- [EXERCISE AIM] Treat the line containing "均匀布拉格光栅是一维光子带隙结构，其核心物理机制是前向传播模式与" as the first line of the answer and the last line of the data as its final line, reproducing every line between exactly.

(Source texts of formatted documents)
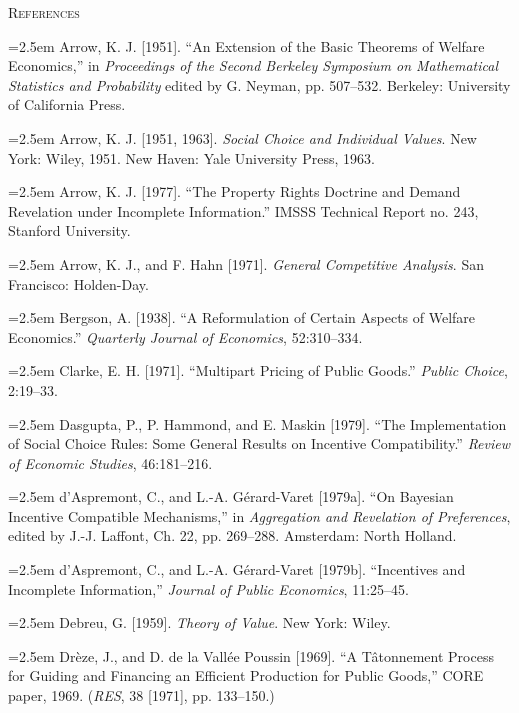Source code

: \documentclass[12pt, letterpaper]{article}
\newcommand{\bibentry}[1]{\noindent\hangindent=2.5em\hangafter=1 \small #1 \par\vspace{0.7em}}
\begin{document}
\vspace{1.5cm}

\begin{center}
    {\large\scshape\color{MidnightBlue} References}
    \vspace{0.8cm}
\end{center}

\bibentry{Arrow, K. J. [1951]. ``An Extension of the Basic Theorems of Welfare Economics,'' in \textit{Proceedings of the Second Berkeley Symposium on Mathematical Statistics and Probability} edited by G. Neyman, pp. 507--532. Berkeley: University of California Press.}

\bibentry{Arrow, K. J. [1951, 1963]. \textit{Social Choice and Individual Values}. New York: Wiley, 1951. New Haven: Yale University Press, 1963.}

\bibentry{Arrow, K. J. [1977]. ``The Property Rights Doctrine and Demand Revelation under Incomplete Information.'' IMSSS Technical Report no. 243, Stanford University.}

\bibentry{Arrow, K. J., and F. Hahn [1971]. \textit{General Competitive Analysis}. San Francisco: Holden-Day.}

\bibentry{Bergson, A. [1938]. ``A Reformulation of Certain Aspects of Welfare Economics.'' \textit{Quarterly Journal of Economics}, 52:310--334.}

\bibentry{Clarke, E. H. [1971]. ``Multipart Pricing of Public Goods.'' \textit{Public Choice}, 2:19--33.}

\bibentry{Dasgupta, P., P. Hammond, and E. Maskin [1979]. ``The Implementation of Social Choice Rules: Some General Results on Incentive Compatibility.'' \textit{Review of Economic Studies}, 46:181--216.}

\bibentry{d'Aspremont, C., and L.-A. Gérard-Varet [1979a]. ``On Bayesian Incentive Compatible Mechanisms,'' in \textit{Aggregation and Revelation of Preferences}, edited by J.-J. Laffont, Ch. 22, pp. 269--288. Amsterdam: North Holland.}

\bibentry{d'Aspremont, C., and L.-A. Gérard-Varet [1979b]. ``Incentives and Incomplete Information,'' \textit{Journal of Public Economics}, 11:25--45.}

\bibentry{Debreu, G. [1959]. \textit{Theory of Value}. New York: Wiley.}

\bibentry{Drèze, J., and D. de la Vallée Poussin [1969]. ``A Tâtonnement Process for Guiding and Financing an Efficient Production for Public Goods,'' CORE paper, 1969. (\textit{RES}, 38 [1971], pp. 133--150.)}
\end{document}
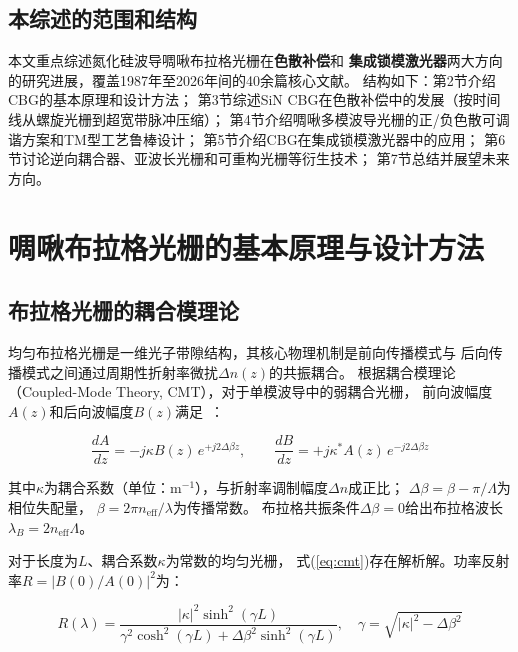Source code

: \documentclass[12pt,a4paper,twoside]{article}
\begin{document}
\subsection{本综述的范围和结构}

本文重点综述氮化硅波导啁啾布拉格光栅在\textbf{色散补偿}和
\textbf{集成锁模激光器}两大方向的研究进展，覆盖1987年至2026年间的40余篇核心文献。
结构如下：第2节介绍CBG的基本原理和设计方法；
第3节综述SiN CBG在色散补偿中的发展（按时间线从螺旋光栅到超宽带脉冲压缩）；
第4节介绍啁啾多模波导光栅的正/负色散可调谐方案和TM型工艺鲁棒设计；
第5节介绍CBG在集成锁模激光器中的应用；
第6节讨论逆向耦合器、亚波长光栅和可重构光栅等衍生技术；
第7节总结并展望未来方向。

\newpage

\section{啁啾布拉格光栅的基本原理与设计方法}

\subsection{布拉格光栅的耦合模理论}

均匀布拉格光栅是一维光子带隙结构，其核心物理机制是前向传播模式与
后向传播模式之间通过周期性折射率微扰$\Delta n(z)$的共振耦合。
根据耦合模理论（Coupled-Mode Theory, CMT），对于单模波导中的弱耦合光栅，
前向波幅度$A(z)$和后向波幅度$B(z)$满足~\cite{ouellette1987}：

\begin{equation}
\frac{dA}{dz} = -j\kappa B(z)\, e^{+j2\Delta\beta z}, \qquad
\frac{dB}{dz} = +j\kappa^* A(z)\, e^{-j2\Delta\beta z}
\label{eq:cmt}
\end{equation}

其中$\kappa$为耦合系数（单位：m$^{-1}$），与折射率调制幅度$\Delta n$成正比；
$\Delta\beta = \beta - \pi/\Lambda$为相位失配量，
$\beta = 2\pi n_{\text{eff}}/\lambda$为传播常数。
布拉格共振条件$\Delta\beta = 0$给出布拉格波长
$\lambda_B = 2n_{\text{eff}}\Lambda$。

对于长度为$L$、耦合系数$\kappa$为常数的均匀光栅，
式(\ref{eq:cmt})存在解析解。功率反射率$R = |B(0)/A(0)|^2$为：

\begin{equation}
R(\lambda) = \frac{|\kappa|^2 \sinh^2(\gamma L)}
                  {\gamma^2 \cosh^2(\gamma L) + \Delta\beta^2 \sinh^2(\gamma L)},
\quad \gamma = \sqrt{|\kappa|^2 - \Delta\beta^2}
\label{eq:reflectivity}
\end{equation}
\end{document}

- [ANSWER SECTION]
均匀布拉格光栅是一维光子带隙结构，其核心物理机制是前向传播模式与
后向传播模式之间通过周期性折射率微扰$\Delta n(z)$的共振耦合。
根据耦合模理论（Coupled-Mode Theory, CMT），对于单模波导中的弱耦合光栅，
前向波幅度$A(z)$和后向波幅度$B(z)$满足~\cite{ouellette1987}：

\begin{equation}
\frac{dA}{dz} = -j\kappa B(z)\, e^{+j2\Delta\beta z}, \qquad
\frac{dB}{dz} = +j\kappa^* A(z)\, e^{-j2\Delta\beta z}
\label{eq:cmt}
\end{equation}

其中$\kappa$为耦合系数（单位：m$^{-1}$），与折射率调制幅度$\Delta n$成正比；
$\Delta\beta = \beta - \pi/\Lambda$为相位失配量，
$\beta = 2\pi n_{\text{eff}}/\lambda$为传播常数。
布拉格共振条件$\Delta\beta = 0$给出布拉格波长
$\lambda_B = 2n_{\text{eff}}\Lambda$。

对于长度为$L$、耦合系数$\kappa$为常数的均匀光栅，
式(\ref{eq:cmt})存在解析解。功率反射率$R = |B(0)/A(0)|^2$为：

\begin{equation}
R(\lambda) = \frac{|\kappa|^2 \sinh^2(\gamma L)}
                  {\gamma^2 \cosh^2(\gamma L) + \Delta\beta^2 \sinh^2(\gamma L)},
\quad \gamma = \sqrt{|\kappa|^2 - \Delta\beta^2}
\label{eq:reflectivity}
\end{equation}
\end{document}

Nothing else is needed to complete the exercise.